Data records

* * * * * * * * *

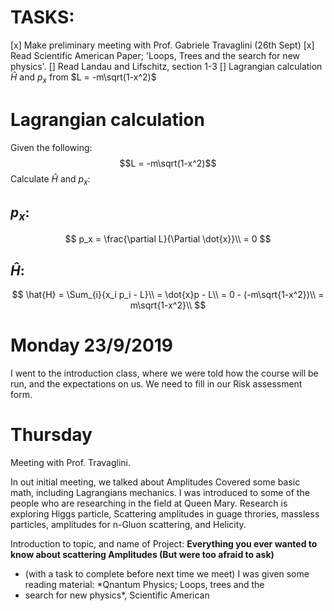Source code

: # TASKS:

  [x] Make preliminary meeting with Prof. Gabriele Travaglini (26th Sept)
  [x] Read Scientific American Paper; 'Loops, Trees and the search for new physics'.
  [] Read Landau and Lifschitz, section 1-3
  [] Lagrangian calculation $\hat{H}$ and $p_x$ from $L = -m\sqrt(1-x^2)$

# Lagrangian calculation

Given the following:
$$L = -m\sqrt(1-x^2)$$
Calculate $\hat{H}$ and $p_x$:

## $p_x$:

$$
	p_x = \frac{\partial L}{\Partial \dot{x}}\\
	 = 0
$$

## $\hat{H}$:

$$
	\hat{H} = \Sum_{i}{x_i p_i - L}\\
	 = \dot{x}p - L\\
	 = 0 - (-m\sqrt{1-x^2})\\
	 = m\sqrt{1-x^2}\\
$$

# Monday 23/9/2019

I went to the introduction class, where we were told how the course will be run,
and the expectations on us. We need to fill in our Risk assessment form.

# Thursday

Meeting with Prof. Travaglini.

In out initial meeting, we talked about Amplitudes Covered some basic math,
including Lagrangians mechanics. I was introduced to some of the people who are
researching in the field at Queen Mary.  Research is exploring Higgs particle,
Scattering amplitudes in guage throries, massless particles, amplitudes for
n-Gluon scattering, and Helicity.

Introduction to topic, and name of Project: **Everything you ever wanted to know about scattering Amplitudes (But were too afraid to ask)**
 - (with a task to complete before next time we meet) I was given some reading material: *Qnantum Physics; Loops, trees and the
 - search for new physics*, Scientific American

* * * * * * * * *

▶ **What you should do**: Apart from the pictures, all of the data must be duplicated exactly as shown above.

▶ **Task response**:
Source code

: # TASKS:

  [x] Make preliminary meeting with Prof. Gabriele Travaglini (26th Sept)
  [x] Read Scientific American Paper; 'Loops, Trees and the search for new physics'.
  [] Read Landau and Lifschitz, section 1-3
  [] Lagrangian calculation $\hat{H}$ and $p_x$ from $L = -m\sqrt(1-x^2)$

# Lagrangian calculation

Given the following:
$$L = -m\sqrt(1-x^2)$$
Calculate $\hat{H}$ and $p_x$:

## $p_x$:

$$
	p_x = \frac{\partial L}{\Partial \dot{x}}\\
	 = 0
$$

## $\hat{H}$:

$$
	\hat{H} = \Sum_{i}{x_i p_i - L}\\
	 = \dot{x}p - L\\
	 = 0 - (-m\sqrt{1-x^2})\\
	 = m\sqrt{1-x^2}\\
$$

# Monday 23/9/2019

I went to the introduction class, where we were told how the course will be run,
and the expectations on us. We need to fill in our Risk assessment form.

# Thursday

Meeting with Prof. Travaglini.

In out initial meeting, we talked about Amplitudes Covered some basic math,
including Lagrangians mechanics. I was introduced to some of the people who are
researching in the field at Queen Mary.  Research is exploring Higgs particle,
Scattering amplitudes in guage throries, massless particles, amplitudes for
n-Gluon scattering, and Helicity.

Introduction to topic, and name of Project: **Everything you ever wanted to know about scattering Amplitudes (But were too afraid to ask)**
 - (with a task to complete before next time we meet) I was given some reading material: *Qnantum Physics; Loops, trees and the
 - search for new physics*, Scientific American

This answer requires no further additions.